Senator from the Jewish Autonomous Oblast
- In office 27 March 2007 – 30 October 2009
- Preceded by: Stanislav Vavilov
- Succeeded by: Vladimir Dzhabarov

Personal details
- Born: Boris Listov 11 March 1969 (age 57) Vsevolozhsk, Leningrad Oblast, Russian SFSR Soviet Union
- Alma mater: Saint Petersburg State University of Economics

= Boris Listov =

Russian politician (born 1969)

Boris Pavlovich Listov (Борис Павлович Листов; born 11 March 1969) is a Russian economist, Chairman of the Board of Russian Agricultural Bank. He was a member of the Federation Council Federal Assembly of the Russian Federation from the Legislative Assembly of the Jewish Autonomous Region from 2007 to 2009.

== Biography ==
Boris Pavlovich Listov was born on 11 March 1969 in the city of Vsevolozhsk, Leningrad Oblast.

In 1995, he graduated from the St.

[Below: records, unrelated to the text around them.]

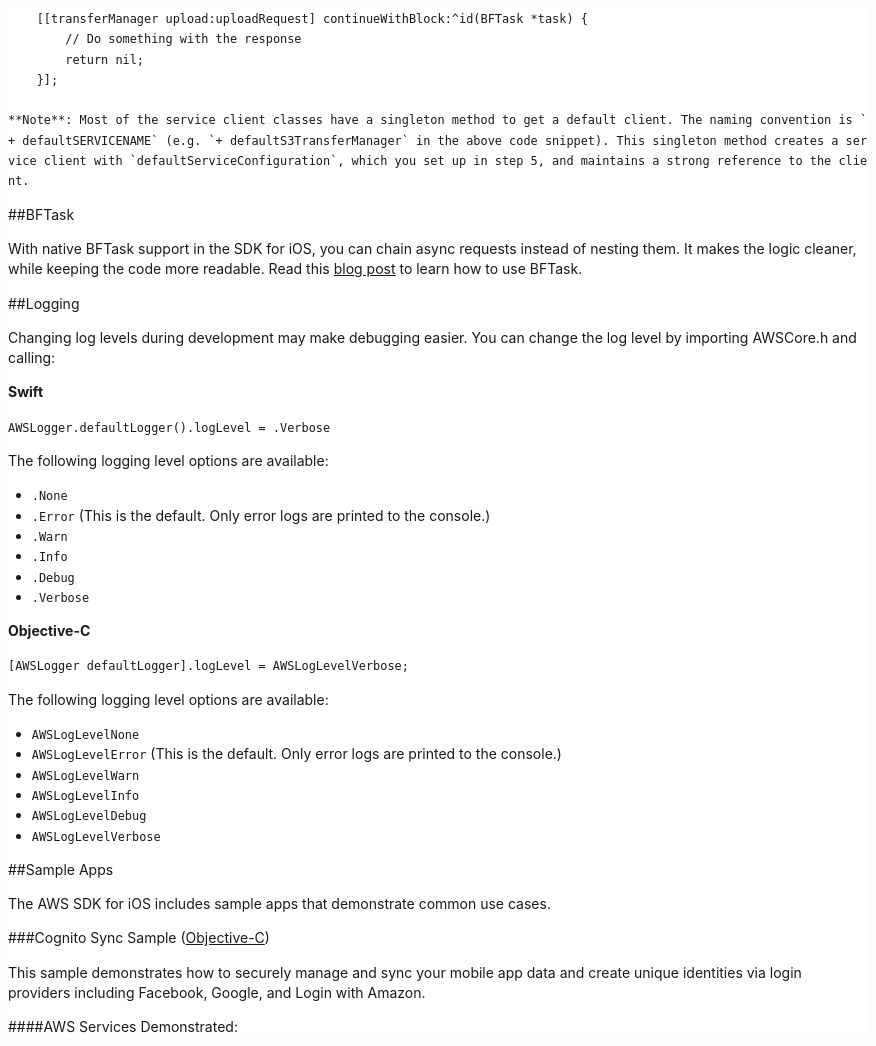 	    [[transferManager upload:uploadRequest] continueWithBlock:^id(BFTask *task) {
	    	// Do something with the response
	        return nil;
	    }];

    **Note**: Most of the service client classes have a singleton method to get a default client. The naming convention is `+ defaultSERVICENAME` (e.g. `+ defaultS3TransferManager` in the above code snippet). This singleton method creates a service client with `defaultServiceConfiguration`, which you set up in step 5, and maintains a strong reference to the client.

##BFTask

With native BFTask support in the SDK for iOS, you can chain async requests instead of nesting them. It makes the logic cleaner, while keeping the code more readable. Read this [blog post](http://mobile.awsblog.com/post/Tx2B17V9NSVLP3I/The-AWS-Mobile-SDK-for-iOS-How-to-use-BFTask) to learn how to use BFTask.

##Logging

Changing log levels during development may make debugging easier. You can change the log level by importing AWSCore.h and calling:

**Swift**

    AWSLogger.defaultLogger().logLevel = .Verbose

The following logging level options are available:

* `.None`
* `.Error` (This is the default. Only error logs are printed to the console.)
* `.Warn`
* `.Info`
* `.Debug`
* `.Verbose`

**Objective-C**

    [AWSLogger defaultLogger].logLevel = AWSLogLevelVerbose;

The following logging level options are available:

* `AWSLogLevelNone`
* `AWSLogLevelError` (This is the default. Only error logs are printed to the console.)
* `AWSLogLevelWarn`
* `AWSLogLevelInfo`
* `AWSLogLevelDebug`
* `AWSLogLevelVerbose`

##Sample Apps

The AWS SDK for iOS includes sample apps that demonstrate common use cases.

###Cognito Sync Sample ([Objective-C](https://github.com/awslabs/aws-sdk-ios-samples/tree/master/CognitoSync-Sample/Objective-C/))

This sample demonstrates how to securely manage and sync your mobile app data and create unique identities via login providers including Facebook, Google, and Login with Amazon.

####AWS Services Demonstrated:
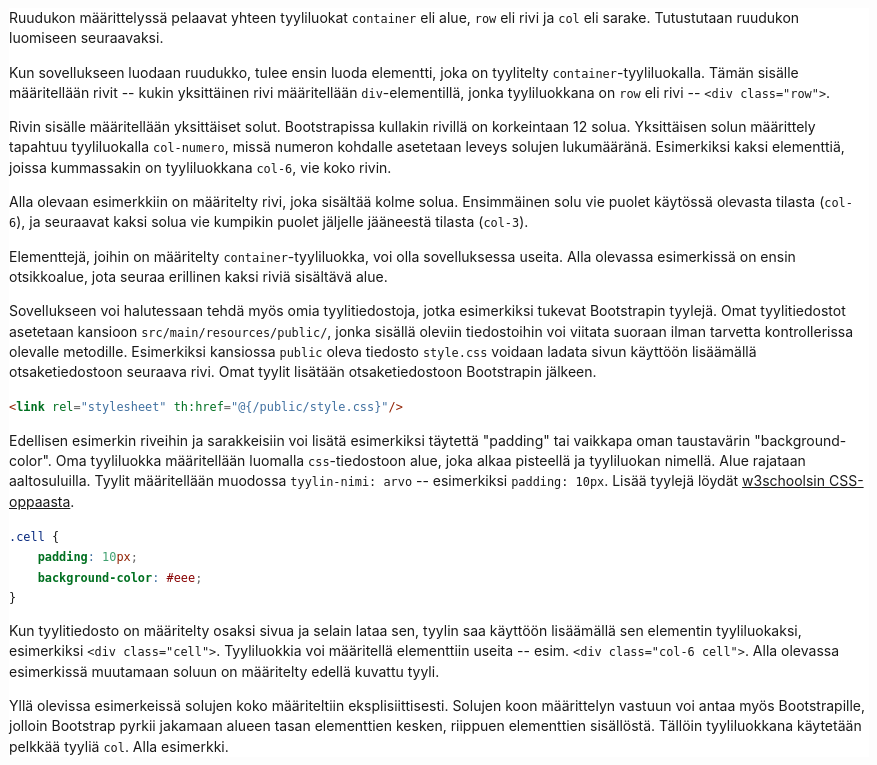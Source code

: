 Ruudukon määrittelyssä pelaavat yhteen tyyliluokat `container` eli alue, `row` eli rivi ja `col` eli sarake. Tutustutaan ruudukon luomiseen seuraavaksi.

Kun sovellukseen luodaan ruudukko, tulee ensin luoda elementti, joka on tyylitelty `container`-tyyliluokalla. Tämän sisälle määritellään rivit -- kukin yksittäinen rivi määritellään `div`-elementillä, jonka tyyliluokkana on `row` eli rivi -- `<div class="row">`.

Rivin sisälle määritellään yksittäiset solut. Bootstrapissa kullakin rivillä on korkeintaan 12 solua. Yksittäisen solun määrittely tapahtuu tyyliluokalla `col-numero`, missä numeron kohdalle asetetaan leveys solujen lukumääränä. Esimerkiksi kaksi elementtiä, joissa kummassakin on tyyliluokkana `col-6`, vie koko rivin.

Alla olevaan esimerkkiin on määritelty rivi, joka sisältää kolme solua. Ensimmäinen solu vie puolet käytössä olevasta tilasta (`col-6`), ja seuraavat kaksi solua vie kumpikin puolet jäljelle jääneestä tilasta (`col-3`).


<iframe width="100%" height="350" src="https://jsfiddle.net/tzge0sh8/embedded/html,result" allowfullscreen="allowfullscreen" frameborder="0"></iframe>

Elementtejä, joihin on määritelty `container`-tyyliluokka, voi olla sovelluksessa useita. Alla olevassa esimerkissä on ensin otsikkoalue, jota seuraa erillinen kaksi riviä sisältävä alue.

<iframe width="100%" height="600" src="https://jsfiddle.net/boavr5qt/embedded/html,result" allowfullscreen="allowfullscreen" frameborder="0"></iframe>

Sovellukseen voi halutessaan tehdä myös omia tyylitiedostoja, jotka esimerkiksi tukevat Bootstrapin tyylejä. Omat tyylitiedostot asetetaan kansioon `src/main/resources/public/`, jonka sisällä oleviin tiedostoihin voi viitata suoraan ilman tarvetta kontrollerissa olevalle metodille. Esimerkiksi kansiossa `public` oleva tiedosto `style.css` voidaan ladata sivun käyttöön lisäämällä otsaketiedostoon seuraava rivi. Omat tyylit lisätään otsaketiedostoon Bootstrapin jälkeen.

```html
<link rel="stylesheet" th:href="@{/public/style.css}"/>
```

Edellisen esimerkin riveihin ja sarakkeisiin voi lisätä esimerkiksi täytettä "padding" tai vaikkapa oman taustavärin "background-color". Oma tyyliluokka määritellään luomalla `css`-tiedostoon alue, joka alkaa pisteellä ja tyyliluokan nimellä. Alue rajataan aaltosuluilla. Tyylit määritellään muodossa `tyylin-nimi: arvo` -- esimerkiksi `padding: 10px`. Lisää tyylejä löydät [w3schoolsin CSS-oppaasta](https://www.w3schools.com/css/).

```css
.cell {
    padding: 10px;
    background-color: #eee;
}
```

Kun tyylitiedosto on määritelty osaksi sivua ja selain lataa sen, tyylin saa käyttöön lisäämällä sen elementin tyyliluokaksi, esimerkiksi `<div class="cell">`. Tyyliluokkia voi määritellä elementtiin useita -- esim. `<div class="col-6 cell">`. Alla olevassa esimerkissä muutamaan soluun on määritelty edellä kuvattu tyyli.

<iframe width="100%" height="600" src="https://jsfiddle.net/Lzhnxm4t/embedded/html,css,result" allowfullscreen="allowfullscreen" frameborder="0"></iframe>


Yllä olevissa esimerkeissä solujen koko määriteltiin eksplisiittisesti. Solujen koon määrittelyn vastuun voi antaa myös Bootstrapille, jolloin Bootstrap pyrkii jakamaan alueen tasan elementtien kesken, riippuen elementtien sisällöstä. Tällöin tyyliluokkana käytetään pelkkää tyyliä `col`. Alla esimerkki.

Petersburg University of Economics and Finance with a degree in "Accounting and Audit".

In 2006, he defended his candidate's dissertation and received the academic degree of Candidate of Economic Sciences. In 2011, he graduated from the Moscow State Law Academy named after O.E. Kutafin with a degree in "Jurisprudence".

In March 2007, Listov was elected a member of the Federation Council of the Federal Assembly of the Russian Federation and represented the legislative (representative) body of state power of the Jewish Autonomous Region.

From March 2007 to October 2009, he was a member of the Federation Council's Committee on Financial Markets and Monetary Circulation and the Committee on Local Self-Government Issues.

In 2008, he joined the Federation Council's Commission on Youth Affairs and Sports (from 12.11.2008 the name of the Commission was changed: "Commission of the Federation Council on Youth Affairs and Tourism"), on Physical Culture, Sports and the Development of the Olympic Movement.

On 30 October 2009 he took up the position of First Deputy Chairman of the Board of Rosselkhozbank and joined the Board of the credit organization, in connection with which he resigned as senator.

Since June 2018, he has been the Chairman of the Board, a member of the Supervisory Board of JSC "Rosselkhozbank".